▶ What the exercise asks
Could you transcribe each entry below exactly, minus the images?

▶ Data extract
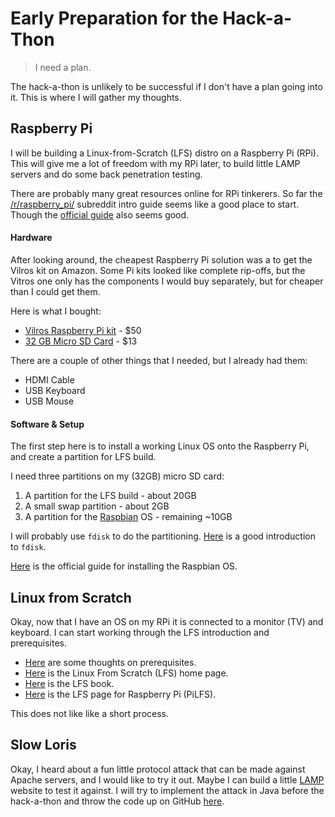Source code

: # Early Preparation for the Hack-a-Thon

> I need a plan.

The hack-a-thon is unlikely to be successful if I don't have a plan going into it. This is where I will gather my thoughts.


## Raspberry Pi

I will be building a Linux-from-Scratch (LFS) distro on a Raspberry Pi (RPi). This will give me a lot of freedom with my RPi later, to build little LAMP servers and do some back penetration testing.

There are probably many great resources online for RPi tinkerers.  So far the [/r/raspberry_pi/](https://www.reddit.com/r/raspberry_pi/comments/41vbs8/new_persons_guide_to_the_pi_and_updated_example/) subreddit intro guide seems like a good place to start. Though the [official guide](https://www.raspberrypi.org/documentation/installation/installing-images/linux.md) also seems good.


#### Hardware

After looking around, the cheapest Raspberry Pi solution was a to get the Vilros kit on Amazon. Some Pi kits looked like complete rip-offs, but the Vitros one only has the components I would buy separately, but for cheaper than I could get them.

Here is what I bought:

* [Vilros Raspberry Pi kit](https://www.amazon.com/gp/product/B01D92SSX6) - $50
* [32 GB Micro SD Card](https://www.amazon.com/gp/product/B06XWN9Q99) - $13

There are a couple of other things that I needed, but I already had them:

* HDMI Cable
* USB Keyboard
* USB Mouse


#### Software & Setup

The first step here is to install a working Linux OS onto the Raspberry Pi, and create a partition for LFS build.

I need three partitions on my (32GB) micro SD card:

1. A partition for the LFS build - about 20GB
2. A small swap partition - about 2GB
3. A partition for the [Raspbian](https://www.raspberrypi.org/downloads/raspbian/) OS - remaining ~10GB

I will probably use `fdisk` to do the partitioning. [Here](http://tldp.org/HOWTO/Partition/fdisk_partitioning.html) is a good introduction to `fdisk`.

[Here](https://www.raspberrypi.org/documentation/installation/installing-images/linux.md) is the official guide for installing the Raspbian OS.

## Linux from Scratch

Okay, now that I have an OS on my RPi it is connected to a monitor (TV) and keyboard. I can start working through the LFS introduction and prerequisites.

* [Here](http://www.linuxfromscratch.org/lfs/view/stable/prologue/prerequisites.html) are some thoughts on prerequisites.
* [Here](http://www.linuxfromscratch.org) is the Linux From Scratch (LFS) home page.
* [Here](http://www.linuxfromscratch.org/lfs/view/development/) is the LFS book.
* [Here](http://intestinate.com/pilfs/guide.html) is the LFS page for Raspberry Pi (PiLFS).

This does not like like a short process.


## Slow Loris

Okay, I heard about a fun little protocol attack that can be made against Apache servers, and I would like to try it out. Maybe I can build a little [LAMP](https://en.wikipedia.org/wiki/LAMP_%28software_bundle%29) website to test it against. I will try to implement the attack in Java before the hack-a-thon and throw the code up on GitHub [here](https://github.com/theJollySin/AttackTheBlock).


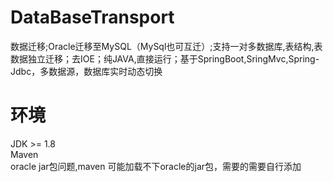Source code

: # DataBaseTransport
数据迁移;Oracle迁移至MySQL（MySql也可互迁）;支持一对多数据库,表结构,表数据独立迁移；去IOE；纯JAVA,直接运行；基于SpringBoot,SringMvc,Spring-Jdbc，多数据源，数据库实时动态切换

# 环境
JDK >= 1.8  
Maven  
oracle jar包问题,maven 可能加载不下oracle的jar包，需要的需要自行添加

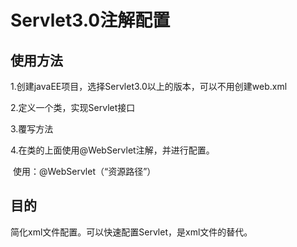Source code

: # Servlet3.0注解配置

## 使用方法

1.创建javaEE项目，选择Servlet3.0以上的版本，可以不用创建web.xml

2.定义一个类，实现Servlet接口

3.覆写方法

4.在类的上面使用@WebServlet注解，并进行配置。

​    使用：@WebServlet（“资源路径”）



## 目的

简化xml文件配置。可以快速配置Servlet，是xml文件的替代。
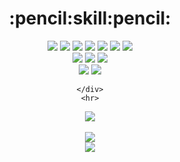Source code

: <div align="center">
	<h1>:pencil:skill:pencil:</h1>
	<div>
		<img src="https://img.shields.io/badge/Java-007396?style=flat&logo=Java&logoColor=white" />
		<img src="https://img.shields.io/badge/Python-3776AB?style=flat&logo=Python&logoColor=white" />
		<img src="https://img.shields.io/badge/HTML5-E34F26?style=flat&logo=HTML5&logoColor=white" />
		<img src="https://img.shields.io/badge/CSS3-1572B6?style=flat&logo=CSS3&logoColor=white" />
		<img src="https://img.shields.io/badge/JavaScript-F7DF1E?style=flat&logo=JavaScript&logoColor=white" />
		<img src="https://img.shields.io/badge/Oracle-F80000?style=flat&logo=Oracle&logoColor=white" />	
		<img src="https://img.shields.io/badge/Apache Tomcat-F8DC75?style=flat&logo=Apache Tomcat&logoColor=white" />
	</div>
	<div>
		<img src="https://img.shields.io/badge/Spring-6DB33F?style=flat&logo=Spring&logoColor=white" />
		<img src="https://img.shields.io/badge/Eclipse IDE-2C2255?style=flat&logo=Eclipse IDE&logoColor=white" />	
		<img src="https://img.shields.io/badge/Visual Studio Code-007ACC?style=flat&logo=Visual Studio Code&logoColor=white" />	
	</div>
	<div>
		<img src="https://img.shields.io/badge/Slack-4A154B?style=flat&logo=Slack&logoColor=white" />
		<img src="https://img.shields.io/badge/Discord-5865F2?style=flat&logo=Discord&logoColor=white" />	
	
	</div>
	<hr>
<div>
<img src="https://github-readme-stats.vercel.app/api/top-langs/?username=qjatjr0513&layout=compact"><br><br>
<img src="https://github-readme-stats.vercel.app/api?username=qjatjr0513&show_icons=true">
</div>
<img src="https://capsule-render.vercel.app/api?type=waving&&&color=6FC7E1&height=150&section=footer" />
</div>
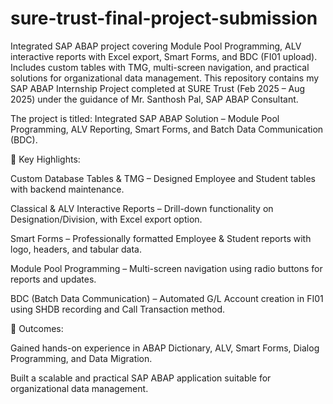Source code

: # sure-trust-final-project-submission
Integrated SAP ABAP project covering Module Pool Programming, ALV interactive reports with Excel export, Smart Forms, and BDC (FI01 upload). Includes custom tables with TMG, multi-screen navigation, and practical solutions for organizational data management.
This repository contains my SAP ABAP Internship Project completed at SURE Trust (Feb 2025 – Aug 2025) under the guidance of Mr. Santhosh Pal, SAP ABAP Consultant.

The project is titled:
Integrated SAP ABAP Solution – Module Pool Programming, ALV Reporting, Smart Forms, and Batch Data Communication (BDC).

🔹 Key Highlights:

Custom Database Tables & TMG – Designed Employee and Student tables with backend maintenance.

Classical & ALV Interactive Reports – Drill-down functionality on Designation/Division, with Excel export option.

Smart Forms – Professionally formatted Employee & Student reports with logo, headers, and tabular data.

Module Pool Programming – Multi-screen navigation using radio buttons for reports and updates.

BDC (Batch Data Communication) – Automated G/L Account creation in FI01 using SHDB recording and Call Transaction method.

🎯 Outcomes:

Gained hands-on experience in ABAP Dictionary, ALV, Smart Forms, Dialog Programming, and Data Migration.

Built a scalable and practical SAP ABAP application suitable for organizational data management.
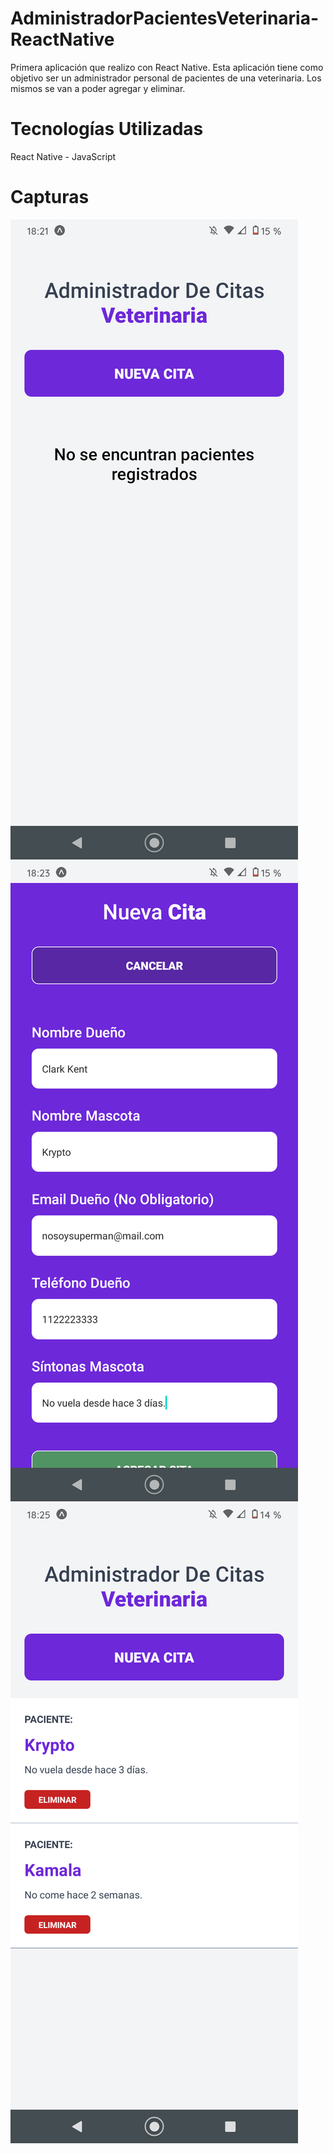 # AdministradorPacientesVeterinaria-ReactNative
Primera aplicación que realizo con React Native. Esta aplicación tiene como objetivo ser un administrador personal de pacientes de una veterinaria. Los mismos se van a poder agregar y eliminar.

# Tecnologías Utilizadas
React Native - JavaScript

# Capturas
![alt text](https://github.com/MartinLaRosa27/AdministradorPacientesVeterinaria-ReactNative/blob/main/recursos/captura1.png?raw=true)
![alt text](https://github.com/MartinLaRosa27/AdministradorPacientesVeterinaria-ReactNative/blob/main/recursos/captura2.png?raw=true)
![alt text](https://github.com/MartinLaRosa27/AdministradorPacientesVeterinaria-ReactNative/blob/main/recursos/captura3.png?raw=true)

▶ Expected output
Source code

: # Early Preparation for the Hack-a-Thon

> I need a plan.

The hack-a-thon is unlikely to be successful if I don't have a plan going into it. This is where I will gather my thoughts.


## Raspberry Pi

I will be building a Linux-from-Scratch (LFS) distro on a Raspberry Pi (RPi). This will give me a lot of freedom with my RPi later, to build little LAMP servers and do some back penetration testing.

There are probably many great resources online for RPi tinkerers.  So far the [/r/raspberry_pi/](https://www.reddit.com/r/raspberry_pi/comments/41vbs8/new_persons_guide_to_the_pi_and_updated_example/) subreddit intro guide seems like a good place to start. Though the [official guide](https://www.raspberrypi.org/documentation/installation/installing-images/linux.md) also seems good.


#### Hardware

After looking around, the cheapest Raspberry Pi solution was a to get the Vilros kit on Amazon. Some Pi kits looked like complete rip-offs, but the Vitros one only has the components I would buy separately, but for cheaper than I could get them.

Here is what I bought:

* [Vilros Raspberry Pi kit](https://www.amazon.com/gp/product/B01D92SSX6) - $50
* [32 GB Micro SD Card](https://www.amazon.com/gp/product/B06XWN9Q99) - $13

There are a couple of other things that I needed, but I already had them:

* HDMI Cable
* USB Keyboard
* USB Mouse


#### Software & Setup

The first step here is to install a working Linux OS onto the Raspberry Pi, and create a partition for LFS build.

I need three partitions on my (32GB) micro SD card:

1. A partition for the LFS build - about 20GB
2. A small swap partition - about 2GB
3. A partition for the [Raspbian](https://www.raspberrypi.org/downloads/raspbian/) OS - remaining ~10GB

I will probably use `fdisk` to do the partitioning. [Here](http://tldp.org/HOWTO/Partition/fdisk_partitioning.html) is a good introduction to `fdisk`.

[Here](https://www.raspberrypi.org/documentation/installation/installing-images/linux.md) is the official guide for installing the Raspbian OS.

## Linux from Scratch

Okay, now that I have an OS on my RPi it is connected to a monitor (TV) and keyboard. I can start working through the LFS introduction and prerequisites.

* [Here](http://www.linuxfromscratch.org/lfs/view/stable/prologue/prerequisites.html) are some thoughts on prerequisites.
* [Here](http://www.linuxfromscratch.org) is the Linux From Scratch (LFS) home page.
* [Here](http://www.linuxfromscratch.org/lfs/view/development/) is the LFS book.
* [Here](http://intestinate.com/pilfs/guide.html) is the LFS page for Raspberry Pi (PiLFS).

This does not like like a short process.


## Slow Loris

Okay, I heard about a fun little protocol attack that can be made against Apache servers, and I would like to try it out. Maybe I can build a little [LAMP](https://en.wikipedia.org/wiki/LAMP_%28software_bundle%29) website to test it against. I will try to implement the attack in Java before the hack-a-thon and throw the code up on GitHub [here](https://github.com/theJollySin/AttackTheBlock).


Source code

: # DataBaseTransport
数据迁移;Oracle迁移至MySQL（MySql也可互迁）;支持一对多数据库,表结构,表数据独立迁移；去IOE；纯JAVA,直接运行；基于SpringBoot,SringMvc,Spring-Jdbc，多数据源，数据库实时动态切换

# 环境
JDK >= 1.8  
Maven  
oracle jar包问题,maven 可能加载不下oracle的jar包，需要的需要自行添加

Source code

: # Servlet3.0注解配置

## 使用方法

1.创建javaEE项目，选择Servlet3.0以上的版本，可以不用创建web.xml

2.定义一个类，实现Servlet接口

3.覆写方法

4.在类的上面使用@WebServlet注解，并进行配置。

​    使用：@WebServlet（“资源路径”）



## 目的

简化xml文件配置。可以快速配置Servlet，是xml文件的替代。
Source code

: <div align="center">
	<h1>:pencil:skill:pencil:</h1>
	<div>
		<img src="https://img.shields.io/badge/Java-007396?style=flat&logo=Java&logoColor=white" />
		<img src="https://img.shields.io/badge/Python-3776AB?style=flat&logo=Python&logoColor=white" />
		<img src="https://img.shields.io/badge/HTML5-E34F26?style=flat&logo=HTML5&logoColor=white" />
		<img src="https://img.shields.io/badge/CSS3-1572B6?style=flat&logo=CSS3&logoColor=white" />
		<img src="https://img.shields.io/badge/JavaScript-F7DF1E?style=flat&logo=JavaScript&logoColor=white" />
		<img src="https://img.shields.io/badge/Oracle-F80000?style=flat&logo=Oracle&logoColor=white" />	
		<img src="https://img.shields.io/badge/Apache Tomcat-F8DC75?style=flat&logo=Apache Tomcat&logoColor=white" />
	</div>
	<div>
		<img src="https://img.shields.io/badge/Spring-6DB33F?style=flat&logo=Spring&logoColor=white" />
		<img src="https://img.shields.io/badge/Eclipse IDE-2C2255?style=flat&logo=Eclipse IDE&logoColor=white" />	
		<img src="https://img.shields.io/badge/Visual Studio Code-007ACC?style=flat&logo=Visual Studio Code&logoColor=white" />	
	</div>
	<div>
		<img src="https://img.shields.io/badge/Slack-4A154B?style=flat&logo=Slack&logoColor=white" />
		<img src="https://img.shields.io/badge/Discord-5865F2?style=flat&logo=Discord&logoColor=white" />	
	
	</div>
	<hr>
<div>
<img src="https://github-readme-stats.vercel.app/api/top-langs/?username=qjatjr0513&layout=compact"><br><br>
<img src="https://github-readme-stats.vercel.app/api?username=qjatjr0513&show_icons=true">
</div>
<img src="https://capsule-render.vercel.app/api?type=waving&&&color=6FC7E1&height=150&section=footer" />
</div>
Source code

: # sure-trust-final-project-submission
Integrated SAP ABAP project covering Module Pool Programming, ALV interactive reports with Excel export, Smart Forms, and BDC (FI01 upload). Includes custom tables with TMG, multi-screen navigation, and practical solutions for organizational data management.
This repository contains my SAP ABAP Internship Project completed at SURE Trust (Feb 2025 – Aug 2025) under the guidance of Mr. Santhosh Pal, SAP ABAP Consultant.

The project is titled:
Integrated SAP ABAP Solution – Module Pool Programming, ALV Reporting, Smart Forms, and Batch Data Communication (BDC).

🔹 Key Highlights:

Custom Database Tables & TMG – Designed Employee and Student tables with backend maintenance.

Classical & ALV Interactive Reports – Drill-down functionality on Designation/Division, with Excel export option.

Smart Forms – Professionally formatted Employee & Student reports with logo, headers, and tabular data.

Module Pool Programming – Multi-screen navigation using radio buttons for reports and updates.

BDC (Batch Data Communication) – Automated G/L Account creation in FI01 using SHDB recording and Call Transaction method.

🎯 Outcomes:

Gained hands-on experience in ABAP Dictionary, ALV, Smart Forms, Dialog Programming, and Data Migration.

Built a scalable and practical SAP ABAP application suitable for organizational data management.
 # AdministradorPacientesVeterinaria-ReactNative
Primera aplicación que realizo con React Native. Esta aplicación tiene como objetivo ser un administrador personal de pacientes de una veterinaria. Los mismos se van a poder agregar y eliminar.

# Tecnologías Utilizadas
React Native - JavaScript

# Capturas
![alt text](https://github.com/MartinLaRosa27/AdministradorPacientesVeterinaria-ReactNative/blob/main/recursos/captura1.png?raw=true)
![alt text](https://github.com/MartinLaRosa27/AdministradorPacientesVeterinaria-ReactNative/blob/main/recursos/captura2.png?raw=true)
![alt text](https://github.com/MartinLaRosa27/AdministradorPacientesVeterinaria-ReactNative/blob/main/recursos/captura3.png?raw=true)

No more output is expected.